**Source texts of formatted documents**
┌────────

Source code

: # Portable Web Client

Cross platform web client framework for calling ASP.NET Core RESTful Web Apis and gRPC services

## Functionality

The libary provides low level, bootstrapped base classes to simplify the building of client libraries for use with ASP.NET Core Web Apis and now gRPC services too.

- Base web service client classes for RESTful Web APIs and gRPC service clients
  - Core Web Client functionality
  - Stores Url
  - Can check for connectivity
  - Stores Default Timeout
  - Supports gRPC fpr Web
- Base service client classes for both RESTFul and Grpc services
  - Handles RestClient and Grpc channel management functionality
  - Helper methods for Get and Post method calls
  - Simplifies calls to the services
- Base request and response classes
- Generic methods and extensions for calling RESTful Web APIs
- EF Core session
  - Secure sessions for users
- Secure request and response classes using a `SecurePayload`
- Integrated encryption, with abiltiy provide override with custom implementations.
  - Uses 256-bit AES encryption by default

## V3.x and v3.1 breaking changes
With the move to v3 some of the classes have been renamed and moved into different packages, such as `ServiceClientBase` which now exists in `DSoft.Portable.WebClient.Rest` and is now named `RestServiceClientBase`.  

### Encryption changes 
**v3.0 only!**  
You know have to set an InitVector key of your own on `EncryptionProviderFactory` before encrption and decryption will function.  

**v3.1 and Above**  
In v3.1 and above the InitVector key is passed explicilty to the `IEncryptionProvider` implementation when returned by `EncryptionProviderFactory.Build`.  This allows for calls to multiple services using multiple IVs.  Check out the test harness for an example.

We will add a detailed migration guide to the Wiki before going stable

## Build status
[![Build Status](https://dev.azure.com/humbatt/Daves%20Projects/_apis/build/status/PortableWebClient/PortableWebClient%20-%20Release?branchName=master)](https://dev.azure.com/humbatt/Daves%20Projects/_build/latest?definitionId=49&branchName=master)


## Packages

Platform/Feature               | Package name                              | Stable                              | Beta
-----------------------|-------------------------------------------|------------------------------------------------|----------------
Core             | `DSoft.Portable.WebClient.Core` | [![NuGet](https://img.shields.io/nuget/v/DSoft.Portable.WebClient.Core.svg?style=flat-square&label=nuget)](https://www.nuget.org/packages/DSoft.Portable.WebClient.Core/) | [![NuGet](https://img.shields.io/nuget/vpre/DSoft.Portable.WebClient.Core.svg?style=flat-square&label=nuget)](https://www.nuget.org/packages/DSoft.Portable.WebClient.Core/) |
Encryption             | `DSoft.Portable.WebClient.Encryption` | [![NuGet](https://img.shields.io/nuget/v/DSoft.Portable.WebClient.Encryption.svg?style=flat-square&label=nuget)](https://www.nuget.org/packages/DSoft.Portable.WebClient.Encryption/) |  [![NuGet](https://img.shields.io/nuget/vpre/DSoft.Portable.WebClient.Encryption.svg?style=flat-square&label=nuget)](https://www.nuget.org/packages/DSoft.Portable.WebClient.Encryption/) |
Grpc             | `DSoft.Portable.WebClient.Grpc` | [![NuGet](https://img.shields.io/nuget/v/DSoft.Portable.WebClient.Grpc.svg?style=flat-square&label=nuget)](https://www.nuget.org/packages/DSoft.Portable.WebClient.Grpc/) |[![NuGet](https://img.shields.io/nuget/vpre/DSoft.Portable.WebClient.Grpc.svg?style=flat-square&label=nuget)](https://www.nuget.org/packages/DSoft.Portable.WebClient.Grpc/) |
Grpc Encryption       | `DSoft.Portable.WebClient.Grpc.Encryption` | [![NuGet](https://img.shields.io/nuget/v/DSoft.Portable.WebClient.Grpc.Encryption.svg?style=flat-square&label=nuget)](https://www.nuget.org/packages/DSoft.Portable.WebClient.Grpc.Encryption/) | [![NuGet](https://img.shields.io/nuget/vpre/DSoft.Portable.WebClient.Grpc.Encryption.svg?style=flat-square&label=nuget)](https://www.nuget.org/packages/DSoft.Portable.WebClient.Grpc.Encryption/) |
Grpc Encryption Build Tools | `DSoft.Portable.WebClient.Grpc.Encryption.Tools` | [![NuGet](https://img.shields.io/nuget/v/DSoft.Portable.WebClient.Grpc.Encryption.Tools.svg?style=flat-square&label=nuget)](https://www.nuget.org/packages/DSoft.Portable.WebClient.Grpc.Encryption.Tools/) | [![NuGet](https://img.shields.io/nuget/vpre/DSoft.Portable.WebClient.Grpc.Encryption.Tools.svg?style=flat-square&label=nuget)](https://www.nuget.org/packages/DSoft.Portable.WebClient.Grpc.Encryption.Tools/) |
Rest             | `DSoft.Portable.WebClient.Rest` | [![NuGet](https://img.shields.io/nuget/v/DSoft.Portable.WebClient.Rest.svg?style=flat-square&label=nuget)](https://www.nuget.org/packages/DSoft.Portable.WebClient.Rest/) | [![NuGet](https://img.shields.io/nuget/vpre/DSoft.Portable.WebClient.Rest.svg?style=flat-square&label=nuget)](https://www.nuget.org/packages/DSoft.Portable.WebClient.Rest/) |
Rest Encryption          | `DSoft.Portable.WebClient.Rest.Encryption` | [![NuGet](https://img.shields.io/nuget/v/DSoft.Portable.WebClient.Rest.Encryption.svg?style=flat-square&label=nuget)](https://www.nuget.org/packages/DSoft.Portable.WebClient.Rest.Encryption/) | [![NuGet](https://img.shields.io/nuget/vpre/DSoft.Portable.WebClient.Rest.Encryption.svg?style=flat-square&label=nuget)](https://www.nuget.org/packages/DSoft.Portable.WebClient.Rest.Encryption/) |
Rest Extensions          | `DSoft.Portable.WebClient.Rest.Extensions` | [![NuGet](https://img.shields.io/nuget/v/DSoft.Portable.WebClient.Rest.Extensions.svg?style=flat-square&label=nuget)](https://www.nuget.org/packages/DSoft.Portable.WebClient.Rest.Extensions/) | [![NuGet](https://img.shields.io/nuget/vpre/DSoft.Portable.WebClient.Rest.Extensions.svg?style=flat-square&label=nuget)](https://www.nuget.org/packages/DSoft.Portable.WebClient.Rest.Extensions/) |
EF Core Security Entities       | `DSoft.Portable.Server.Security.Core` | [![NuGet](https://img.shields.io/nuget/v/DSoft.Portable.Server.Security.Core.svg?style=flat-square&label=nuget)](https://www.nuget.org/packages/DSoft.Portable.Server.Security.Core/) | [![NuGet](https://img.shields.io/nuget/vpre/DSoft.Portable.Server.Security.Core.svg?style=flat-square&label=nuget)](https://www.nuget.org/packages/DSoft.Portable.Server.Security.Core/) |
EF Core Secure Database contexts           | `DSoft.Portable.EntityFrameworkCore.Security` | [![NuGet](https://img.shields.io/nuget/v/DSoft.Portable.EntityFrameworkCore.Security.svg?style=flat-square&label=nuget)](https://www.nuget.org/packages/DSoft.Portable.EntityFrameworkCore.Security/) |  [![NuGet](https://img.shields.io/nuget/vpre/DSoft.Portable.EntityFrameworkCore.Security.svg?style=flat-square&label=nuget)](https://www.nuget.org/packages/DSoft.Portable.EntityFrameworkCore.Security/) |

└────────

**EXERCISE OBJECTIVE**
Only the lines from the first line of the records through the one containing "The libary provides" should be reproduced, exactly, with both of them included.

**RESPONSE TO THIS TASK**
Source code

: # Portable Web Client

Cross platform web client framework for calling ASP.NET Core RESTful Web Apis and gRPC services

## Functionality

The libary provides low level, bootstrapped base classes to simplify the building of client libraries for use with ASP.NET Core Web Apis and now gRPC services too.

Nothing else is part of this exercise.